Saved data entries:
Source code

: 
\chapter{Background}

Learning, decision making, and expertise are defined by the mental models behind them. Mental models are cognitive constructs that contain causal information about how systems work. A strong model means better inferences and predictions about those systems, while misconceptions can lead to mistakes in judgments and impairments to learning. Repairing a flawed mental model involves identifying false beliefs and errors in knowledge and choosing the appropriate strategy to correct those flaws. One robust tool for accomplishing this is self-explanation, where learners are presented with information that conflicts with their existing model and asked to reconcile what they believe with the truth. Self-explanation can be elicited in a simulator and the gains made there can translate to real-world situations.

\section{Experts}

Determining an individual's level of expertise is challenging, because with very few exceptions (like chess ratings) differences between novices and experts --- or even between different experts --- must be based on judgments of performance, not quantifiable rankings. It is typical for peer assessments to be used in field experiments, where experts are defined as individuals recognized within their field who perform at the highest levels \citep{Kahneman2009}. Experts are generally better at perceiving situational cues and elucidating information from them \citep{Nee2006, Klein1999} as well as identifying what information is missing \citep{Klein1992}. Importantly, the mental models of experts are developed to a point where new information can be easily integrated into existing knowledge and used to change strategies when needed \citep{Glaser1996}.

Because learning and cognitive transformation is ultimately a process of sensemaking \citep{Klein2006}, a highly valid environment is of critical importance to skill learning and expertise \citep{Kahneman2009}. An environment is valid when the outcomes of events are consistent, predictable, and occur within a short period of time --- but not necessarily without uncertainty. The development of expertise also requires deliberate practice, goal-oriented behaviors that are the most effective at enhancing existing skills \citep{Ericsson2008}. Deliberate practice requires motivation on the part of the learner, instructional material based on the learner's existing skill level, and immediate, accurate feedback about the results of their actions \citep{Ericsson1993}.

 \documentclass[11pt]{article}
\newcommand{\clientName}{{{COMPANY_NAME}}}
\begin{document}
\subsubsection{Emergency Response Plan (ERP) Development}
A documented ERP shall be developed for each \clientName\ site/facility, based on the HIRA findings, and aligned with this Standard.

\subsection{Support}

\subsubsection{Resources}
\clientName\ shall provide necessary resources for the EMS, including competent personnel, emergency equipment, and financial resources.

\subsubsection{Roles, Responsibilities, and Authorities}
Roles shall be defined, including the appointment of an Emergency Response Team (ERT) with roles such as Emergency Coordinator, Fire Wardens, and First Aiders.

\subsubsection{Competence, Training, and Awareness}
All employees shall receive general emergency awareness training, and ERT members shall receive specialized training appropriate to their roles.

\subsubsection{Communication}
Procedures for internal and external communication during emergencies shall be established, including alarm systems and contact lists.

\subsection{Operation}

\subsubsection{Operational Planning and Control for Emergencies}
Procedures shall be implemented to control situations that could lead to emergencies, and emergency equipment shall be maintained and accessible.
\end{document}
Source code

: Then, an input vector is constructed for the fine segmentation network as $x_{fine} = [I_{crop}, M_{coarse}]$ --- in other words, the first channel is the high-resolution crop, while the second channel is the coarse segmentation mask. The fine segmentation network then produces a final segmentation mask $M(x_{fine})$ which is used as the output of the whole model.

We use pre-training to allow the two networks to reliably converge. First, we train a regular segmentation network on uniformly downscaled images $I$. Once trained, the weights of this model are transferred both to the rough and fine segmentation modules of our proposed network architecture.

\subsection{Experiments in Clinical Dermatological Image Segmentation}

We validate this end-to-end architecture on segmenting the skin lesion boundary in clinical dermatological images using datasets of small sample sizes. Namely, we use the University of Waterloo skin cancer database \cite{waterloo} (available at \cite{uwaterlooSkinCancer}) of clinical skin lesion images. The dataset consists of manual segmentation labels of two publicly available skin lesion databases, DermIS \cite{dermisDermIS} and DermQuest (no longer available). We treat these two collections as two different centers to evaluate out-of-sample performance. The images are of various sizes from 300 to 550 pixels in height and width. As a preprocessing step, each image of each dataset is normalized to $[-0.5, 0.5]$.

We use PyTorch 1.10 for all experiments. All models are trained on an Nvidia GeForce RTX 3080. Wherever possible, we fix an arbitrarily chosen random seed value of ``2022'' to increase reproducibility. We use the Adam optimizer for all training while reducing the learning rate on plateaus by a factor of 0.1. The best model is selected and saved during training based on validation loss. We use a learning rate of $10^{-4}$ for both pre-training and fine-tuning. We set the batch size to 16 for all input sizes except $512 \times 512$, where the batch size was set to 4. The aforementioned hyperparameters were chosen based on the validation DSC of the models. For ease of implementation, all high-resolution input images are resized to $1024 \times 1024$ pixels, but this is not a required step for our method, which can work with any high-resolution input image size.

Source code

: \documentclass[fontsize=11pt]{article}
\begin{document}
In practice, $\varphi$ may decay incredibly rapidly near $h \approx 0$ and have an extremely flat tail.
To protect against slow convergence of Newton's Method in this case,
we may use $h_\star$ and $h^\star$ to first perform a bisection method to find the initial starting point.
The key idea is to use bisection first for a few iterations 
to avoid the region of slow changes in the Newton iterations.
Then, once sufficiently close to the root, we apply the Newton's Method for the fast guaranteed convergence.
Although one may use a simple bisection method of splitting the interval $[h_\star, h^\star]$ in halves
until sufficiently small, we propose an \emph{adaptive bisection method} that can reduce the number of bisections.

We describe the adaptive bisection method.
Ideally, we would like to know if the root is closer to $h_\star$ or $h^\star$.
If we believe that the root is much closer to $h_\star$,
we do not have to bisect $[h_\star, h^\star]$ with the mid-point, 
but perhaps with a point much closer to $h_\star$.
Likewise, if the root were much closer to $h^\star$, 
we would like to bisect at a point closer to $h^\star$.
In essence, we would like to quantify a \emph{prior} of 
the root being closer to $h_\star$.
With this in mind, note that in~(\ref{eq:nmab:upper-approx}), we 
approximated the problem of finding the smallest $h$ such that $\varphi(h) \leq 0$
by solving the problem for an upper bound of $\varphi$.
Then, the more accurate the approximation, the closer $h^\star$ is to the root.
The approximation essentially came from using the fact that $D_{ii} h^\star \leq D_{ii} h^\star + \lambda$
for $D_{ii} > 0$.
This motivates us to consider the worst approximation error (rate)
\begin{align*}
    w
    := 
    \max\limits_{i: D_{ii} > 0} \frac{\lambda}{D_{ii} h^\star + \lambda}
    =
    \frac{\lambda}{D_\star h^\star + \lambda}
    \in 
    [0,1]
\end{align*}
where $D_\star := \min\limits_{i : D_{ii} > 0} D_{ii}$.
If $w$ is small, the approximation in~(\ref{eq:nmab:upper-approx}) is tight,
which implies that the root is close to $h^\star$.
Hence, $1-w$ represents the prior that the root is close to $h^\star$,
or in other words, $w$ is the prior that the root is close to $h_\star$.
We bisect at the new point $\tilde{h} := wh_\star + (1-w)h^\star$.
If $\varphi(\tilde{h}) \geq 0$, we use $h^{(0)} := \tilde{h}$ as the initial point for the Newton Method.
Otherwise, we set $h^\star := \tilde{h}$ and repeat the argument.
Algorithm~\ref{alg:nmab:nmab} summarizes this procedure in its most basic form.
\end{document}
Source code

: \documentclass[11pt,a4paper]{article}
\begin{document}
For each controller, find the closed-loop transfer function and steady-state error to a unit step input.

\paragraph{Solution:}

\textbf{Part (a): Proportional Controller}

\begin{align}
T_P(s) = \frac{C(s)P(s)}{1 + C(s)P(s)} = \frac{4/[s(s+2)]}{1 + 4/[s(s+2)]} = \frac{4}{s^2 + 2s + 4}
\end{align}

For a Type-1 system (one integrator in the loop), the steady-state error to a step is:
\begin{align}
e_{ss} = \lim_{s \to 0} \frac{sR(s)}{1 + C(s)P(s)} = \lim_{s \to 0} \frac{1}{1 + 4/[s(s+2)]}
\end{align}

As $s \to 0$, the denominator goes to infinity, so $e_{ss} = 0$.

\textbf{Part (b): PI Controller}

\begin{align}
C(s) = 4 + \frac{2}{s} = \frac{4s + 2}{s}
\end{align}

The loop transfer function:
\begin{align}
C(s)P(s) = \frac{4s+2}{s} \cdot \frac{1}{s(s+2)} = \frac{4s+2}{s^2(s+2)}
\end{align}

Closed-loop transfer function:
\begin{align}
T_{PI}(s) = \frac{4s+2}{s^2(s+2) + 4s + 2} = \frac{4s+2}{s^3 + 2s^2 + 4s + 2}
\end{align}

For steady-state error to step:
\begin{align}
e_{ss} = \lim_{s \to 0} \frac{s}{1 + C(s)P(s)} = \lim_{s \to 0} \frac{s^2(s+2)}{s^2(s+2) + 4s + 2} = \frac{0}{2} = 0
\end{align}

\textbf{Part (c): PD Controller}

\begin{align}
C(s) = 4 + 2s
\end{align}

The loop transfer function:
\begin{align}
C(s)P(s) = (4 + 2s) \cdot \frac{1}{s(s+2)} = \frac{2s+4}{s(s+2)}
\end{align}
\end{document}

### WORK REQUEST
Retype exactly the lines of the data above, starting at its first line and finishing with the line that has "Determining an individual's" in it.

### WRITTEN RESPONSE
Source code

: 
\chapter{Background}

Learning, decision making, and expertise are defined by the mental models behind them. Mental models are cognitive constructs that contain causal information about how systems work. A strong model means better inferences and predictions about those systems, while misconceptions can lead to mistakes in judgments and impairments to learning. Repairing a flawed mental model involves identifying false beliefs and errors in knowledge and choosing the appropriate strategy to correct those flaws. One robust tool for accomplishing this is self-explanation, where learners are presented with information that conflicts with their existing model and asked to reconcile what they believe with the truth. Self-explanation can be elicited in a simulator and the gains made there can translate to real-world situations.

\section{Experts}

Determining an individual's level of expertise is challenging, because with very few exceptions (like chess ratings) differences between novices and experts --- or even between different experts --- must be based on judgments of performance, not quantifiable rankings. It is typical for peer assessments to be used in field experiments, where experts are defined as individuals recognized within their field who perform at the highest levels \citep{Kahneman2009}. Experts are generally better at perceiving situational cues and elucidating information from them \citep{Nee2006, Klein1999} as well as identifying what information is missing \citep{Klein1992}. Importantly, the mental models of experts are developed to a point where new information can be easily integrated into existing knowledge and used to change strategies when needed \citep{Glaser1996}.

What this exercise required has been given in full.